In his speech, Williams specifically cited that the price- to-rent ratio, which measures how expensive housing is relative to what one could rent similar units for, has rebounded to 2003 levels.

The measure is analogous to the price-earnings ratio for stocks, said San Francisco Fed research adviser Kevin Lansing, and "we know that when price/earnings for stocks gets way above its long-run average, that's a reason to worry about bubbly asset prices."

"The claim was, in 2002-2003, that the Fed left interest rates too low for too long," said Morris Davis, academic director of the Center for Real Estate Studies at Rutgers Business School in Newark, N.J. Now, "what Fed policy makers will ask is: what is the natural place that this rent- price ratio should be?"

The ratio hasn't yet reached the danger zone, Lansing said, because conditions didn't really get frothy until 2004 or 2005. Even so, the Fed is acutely aware that waiting for unbalanced conditions to form can mean waiting too long: In 2009 then-San Francisco Fed President Janet Yellen said what had "become patently obvious is that not dealing with certain kinds of bubbles before they get big can have grave consequences."

It's also true that rising prices paired with low interest rates can encourage risky lending, Lansing said.

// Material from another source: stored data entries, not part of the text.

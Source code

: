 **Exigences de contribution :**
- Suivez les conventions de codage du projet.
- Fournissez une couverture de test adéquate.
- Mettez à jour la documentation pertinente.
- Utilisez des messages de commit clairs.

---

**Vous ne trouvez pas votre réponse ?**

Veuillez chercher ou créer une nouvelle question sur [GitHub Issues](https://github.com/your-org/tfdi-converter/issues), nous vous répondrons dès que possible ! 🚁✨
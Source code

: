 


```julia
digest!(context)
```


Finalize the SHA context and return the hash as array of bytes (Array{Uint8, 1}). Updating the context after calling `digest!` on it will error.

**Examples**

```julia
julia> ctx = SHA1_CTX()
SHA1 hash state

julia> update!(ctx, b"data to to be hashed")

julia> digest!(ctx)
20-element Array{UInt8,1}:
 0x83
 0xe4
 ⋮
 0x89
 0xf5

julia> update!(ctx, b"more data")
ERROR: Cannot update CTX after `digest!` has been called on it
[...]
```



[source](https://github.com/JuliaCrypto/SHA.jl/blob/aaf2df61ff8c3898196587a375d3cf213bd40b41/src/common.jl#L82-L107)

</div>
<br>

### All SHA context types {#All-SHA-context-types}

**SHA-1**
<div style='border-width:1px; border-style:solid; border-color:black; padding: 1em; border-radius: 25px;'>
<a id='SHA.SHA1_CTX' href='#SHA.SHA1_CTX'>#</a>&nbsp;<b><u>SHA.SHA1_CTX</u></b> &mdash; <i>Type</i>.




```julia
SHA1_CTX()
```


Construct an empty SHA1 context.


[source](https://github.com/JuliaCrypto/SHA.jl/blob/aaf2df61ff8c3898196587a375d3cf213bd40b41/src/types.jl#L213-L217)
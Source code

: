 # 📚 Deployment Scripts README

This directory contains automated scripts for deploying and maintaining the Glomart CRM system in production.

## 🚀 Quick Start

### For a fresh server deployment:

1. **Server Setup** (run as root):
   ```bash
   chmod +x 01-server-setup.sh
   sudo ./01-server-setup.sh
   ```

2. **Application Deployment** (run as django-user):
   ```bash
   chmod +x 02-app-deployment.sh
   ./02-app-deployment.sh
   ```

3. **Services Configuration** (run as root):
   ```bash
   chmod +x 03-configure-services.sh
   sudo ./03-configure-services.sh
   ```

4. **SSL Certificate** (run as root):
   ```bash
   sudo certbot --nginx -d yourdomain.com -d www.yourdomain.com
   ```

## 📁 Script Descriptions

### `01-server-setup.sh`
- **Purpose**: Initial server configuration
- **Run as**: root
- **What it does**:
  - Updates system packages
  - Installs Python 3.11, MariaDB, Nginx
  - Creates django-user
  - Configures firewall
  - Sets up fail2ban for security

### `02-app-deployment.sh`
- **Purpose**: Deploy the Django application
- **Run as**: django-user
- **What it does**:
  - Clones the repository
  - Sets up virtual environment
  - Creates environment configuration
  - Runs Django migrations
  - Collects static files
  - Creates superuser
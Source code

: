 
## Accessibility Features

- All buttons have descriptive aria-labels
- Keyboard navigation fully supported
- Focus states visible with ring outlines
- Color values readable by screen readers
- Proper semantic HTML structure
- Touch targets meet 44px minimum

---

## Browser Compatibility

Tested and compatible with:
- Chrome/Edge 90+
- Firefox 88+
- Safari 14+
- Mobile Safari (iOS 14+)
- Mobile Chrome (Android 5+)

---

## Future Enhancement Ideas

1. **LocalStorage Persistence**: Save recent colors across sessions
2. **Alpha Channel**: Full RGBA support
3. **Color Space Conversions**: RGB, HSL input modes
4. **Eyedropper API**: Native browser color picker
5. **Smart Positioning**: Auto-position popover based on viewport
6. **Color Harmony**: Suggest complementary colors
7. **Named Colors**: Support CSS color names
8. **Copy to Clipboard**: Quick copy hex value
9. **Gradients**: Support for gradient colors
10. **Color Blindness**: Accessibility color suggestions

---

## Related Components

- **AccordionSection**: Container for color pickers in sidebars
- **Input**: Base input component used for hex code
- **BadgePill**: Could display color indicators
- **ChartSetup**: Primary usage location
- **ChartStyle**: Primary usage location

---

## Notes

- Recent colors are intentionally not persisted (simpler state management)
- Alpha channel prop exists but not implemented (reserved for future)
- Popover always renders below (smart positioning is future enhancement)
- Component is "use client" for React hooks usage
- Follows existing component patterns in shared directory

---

Even so, the run-up in leverage that came alongside home price appreciation back in the 2000's isn't replaying yet, a fact in which Fed officials can take heart.

"Now we have a few little pockets, areas of concern, but they seem to be pretty small, and the leverage that we see in the economy now doesn't seem to be very pronounced," New York Fed President William Dudley said last week at a Wall Street Journal forum, responding to a question about whether he's worried that bubbles are forming in areas including real estate and automobiles. Conditions "are not any reason for a great level of concern at this point."

Yellen's View

Dudley isn't alone in being untroubled by asset prices: Chair Yellen called the residential real estate market "very depressed" in September, referencing housing starts, which remain subdued. In its July semiannual report to Congress, the Fed said residential valuation measures were close to historical norms but mentioned that "valuation pressures in commercial real estate are rising as commercial property prices continue to increase rapidly."

From his seat at the San Francisco Fed, Williams has a bird's-eye view of one of the hottest housing markets in the country, which may inform his assessment. The Bay Area is so expensive that some — including Jeff Hanlon, 41, and his husband Rem Jurado, 25 — are cashing out.

"The prices have skyrocketed, and what you could get for the money was basically soul-destroying," said Hanlon, who moved to Richmond this March, buying a $710,000, five-bedroom house with nine fireplaces, 3.5 bathrooms and hardwood floors instead of the one-bedroom condo he thought he could afford in the Bay Area. Hanlon and a previous partner sold their property last year into what he called a "voracious market."

Even if imbalances are arising, there may be a limit to what the Fed can do with monetary policy to prevent real estate from overheating.

Economists at the San Francisco Fed earlier this year quantified how responsive mortgage lending and home prices are to interest rates and found that the federal funds rate would have needed to increase by about 8 percentage points in 2002 to keep house prices on trend.

"Preemptive interest rate policy would have been extraordinarily tight in 2002 then would have gradually abated to around the level eventually reached in June 2006," the economists wrote. "By our calculations, such a large increase in interest rates would have depressed output more than the Great Recession did, roughly speaking."

Even so, the Fed has learned "sobering message" that it's hard to contain an existing crisis after the housing crash, said Stephen Oliner, a scholar at the American Enterprise Institute and former Fed Board research director. That's given them a new focus on preemptive policy, even it only helps at the margin, he said.

"They can nudge things, and I think that's really about all," Oliner said, adding that policy makers are "acutely worried" about fueling asset bubbles with easy policy. "It's going to be something you hear about from more Fed officials."